Statistical Power! It sounds like something a math textbook superhero would exclaim while collecting data points. I’ll be honest, even though I have a PhD, my stats background is very weak. My college major required all sorts of delightful calculus and differential equations but I’ve never taken a statistics course. My graduate work required only the most basic of statistical analysis (which lucky for me, our software could handle without my input). It turns out that I am not alone, and this is a major problem.

In Nature Reviews Neuroscience there was a really interesting study on the low statistical power of many types of neuroscience research. The definition of statistical power is “the probability that a test will correctly reject the null hypothesis when the null hypothesis is false”. More simply, low statistical power means that the likelihood of discovering effects that are actually true is low. The chance of finding a “false positive” is high when you have low statistical power. You can get low statistical power by having a small sample size, a small effect that you are observing or by a combination of both. Even if you perform your analysis perfectly otherwise, the low power will result in an exaggerated estimate of the magnitude of the phenotype you are observing. This could result in the “winner’s curse” where a lucky scientist who publishes a study observing a phenotype could be doomed to have no other lab be able to repeat that work.

The study uses meta-analysis of neuroscience research published in 2011. I will just touch on the highlights of what they discovered. The median statistical power in the neuroscience studies evaluated was 21%. Many studies fell below 20% but there were a small number of studies that were above 90%. The small number of high-powered studies were meta-analyses that combined data from many studies and effectively increased their sample number. One of the pieces of information that hit closest to home (being a model organism devotee) was their evaluation of animal model studies. They chose a specific type of experiment looking at mice navigating a water maze or a radial maze. The median statistical power found for these types of experiments was 18% and 31% respectively with an average sample size of 22 animals for the water maze and 24 for the radial maze. In order to achieve 80% statistical power in those experiments (which is great for a single study) you would need to test 134 animals in the water maze and 68 animals in the radial maze.

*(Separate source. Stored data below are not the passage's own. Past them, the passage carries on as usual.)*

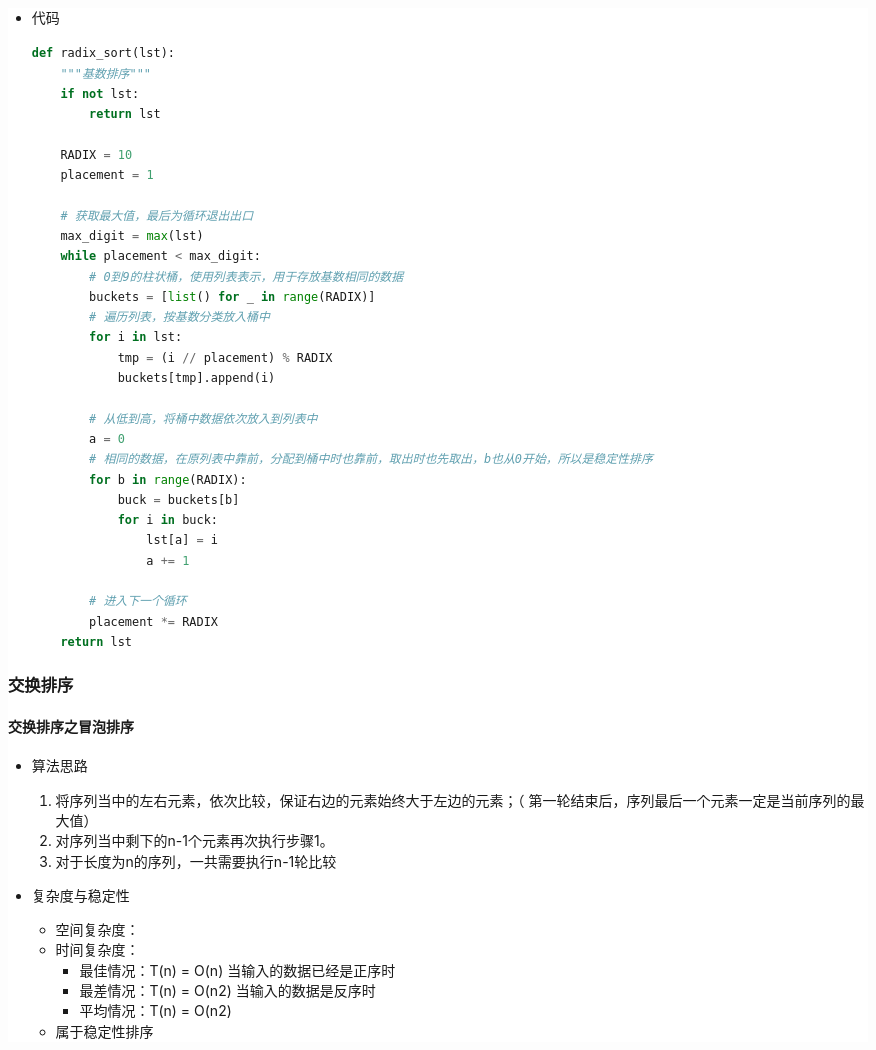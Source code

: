 - 代码
    ```Python
    def radix_sort(lst):
        """基数排序"""
        if not lst:
            return lst

        RADIX = 10
        placement = 1

        # 获取最大值，最后为循环退出出口
        max_digit = max(lst)
        while placement < max_digit:
            # 0到9的柱状桶，使用列表表示，用于存放基数相同的数据
            buckets = [list() for _ in range(RADIX)]
            # 遍历列表，按基数分类放入桶中
            for i in lst:
                tmp = (i // placement) % RADIX
                buckets[tmp].append(i)

            # 从低到高，将桶中数据依次放入到列表中
            a = 0
            # 相同的数据，在原列表中靠前，分配到桶中时也靠前，取出时也先取出，b也从0开始，所以是稳定性排序
            for b in range(RADIX):
                buck = buckets[b]
                for i in buck:
                    lst[a] = i
                    a += 1

            # 进入下一个循环
            placement *= RADIX
        return lst

    ```

### 交换排序
#### 交换排序之冒泡排序
- 算法思路
  1. 将序列当中的左右元素，依次比较，保证右边的元素始终大于左边的元素；（ 第一轮结束后，序列最后一个元素一定是当前序列的最大值）
  2. 对序列当中剩下的n-1个元素再次执行步骤1。
  3. 对于长度为n的序列，一共需要执行n-1轮比较

- 复杂度与稳定性
  - 空间复杂度：
  - 时间复杂度：
    - 最佳情况：T(n) = O(n)    当输入的数据已经是正序时
    - 最差情况：T(n) = O(n2)   当输入的数据是反序时
    - 平均情况：T(n) = O(n2)
  - 属于稳定性排序
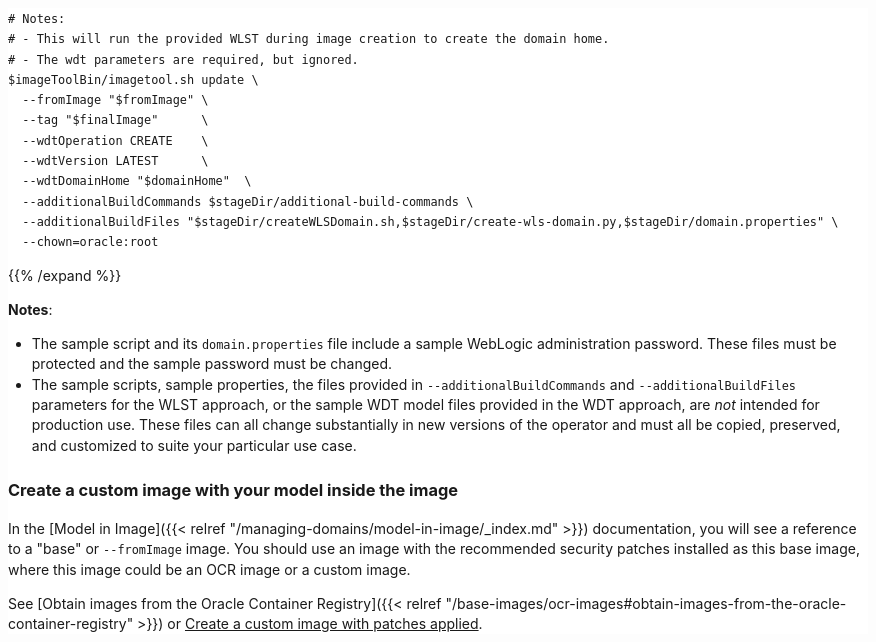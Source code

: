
   ```
  # Notes:
  # - This will run the provided WLST during image creation to create the domain home.
  # - The wdt parameters are required, but ignored.
  $imageToolBin/imagetool.sh update \
    --fromImage "$fromImage" \
    --tag "$finalImage"      \
    --wdtOperation CREATE    \
    --wdtVersion LATEST      \
    --wdtDomainHome "$domainHome"  \
    --additionalBuildCommands $stageDir/additional-build-commands \
    --additionalBuildFiles "$stageDir/createWLSDomain.sh,$stageDir/create-wls-domain.py,$stageDir/domain.properties" \
    --chown=oracle:root
  ```

  {{% /expand %}}

**Notes**:

- The sample script and its `domain.properties` file include a sample WebLogic administration password.
  These files must be protected and the sample password must be changed.
- The sample scripts, sample properties,
  the files provided in `--additionalBuildCommands` and `--additionalBuildFiles` parameters for the WLST approach,
  or the sample WDT model files provided in the WDT approach,
  are _not_ intended for production use.
  These files can all change substantially in new versions of the operator
  and must all be copied, preserved, and customized to suite your particular use case.

### Create a custom image with your model inside the image

In the [Model in Image]({{< relref "/managing-domains/model-in-image/_index.md" >}})
documentation, you will see a reference to a "base" or `--fromImage` image. You should use an image with
the recommended security patches installed as this base image, where this image could be an OCR image or a custom image.

See [Obtain images from the Oracle Container Registry]({{< relref "/base-images/ocr-images#obtain-images-from-the-oracle-container-registry" >}})
or
[Create a custom image with patches applied](#create-a-custom-image-with-patches-applied).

This review article has focused on neuroscience studies, but it’s obvious that this type of problem is prevalent throughout all research. By trying to use as few animals as possible to perform our experiments, we are handcuffed in finding true reproducible effects. Often, data from many labs can be combined in a meta-analysis to increase the statistical power and confirm findings, but more often this is not the case. Are low powered animal studies responsible for the large number of failures when treatments are moved to clinical trials? How can we plan our experiments to improve our statistical power of observation and make our data available to help other scientists to plan their studies appropriately? As a drosophila researcher, I generally have no problem getting a very large number of individuals for analysis but I was stricken by the implications of this review. There is a fine balance between minimizing the use of animals and performing experiments that are reliable and repeatable.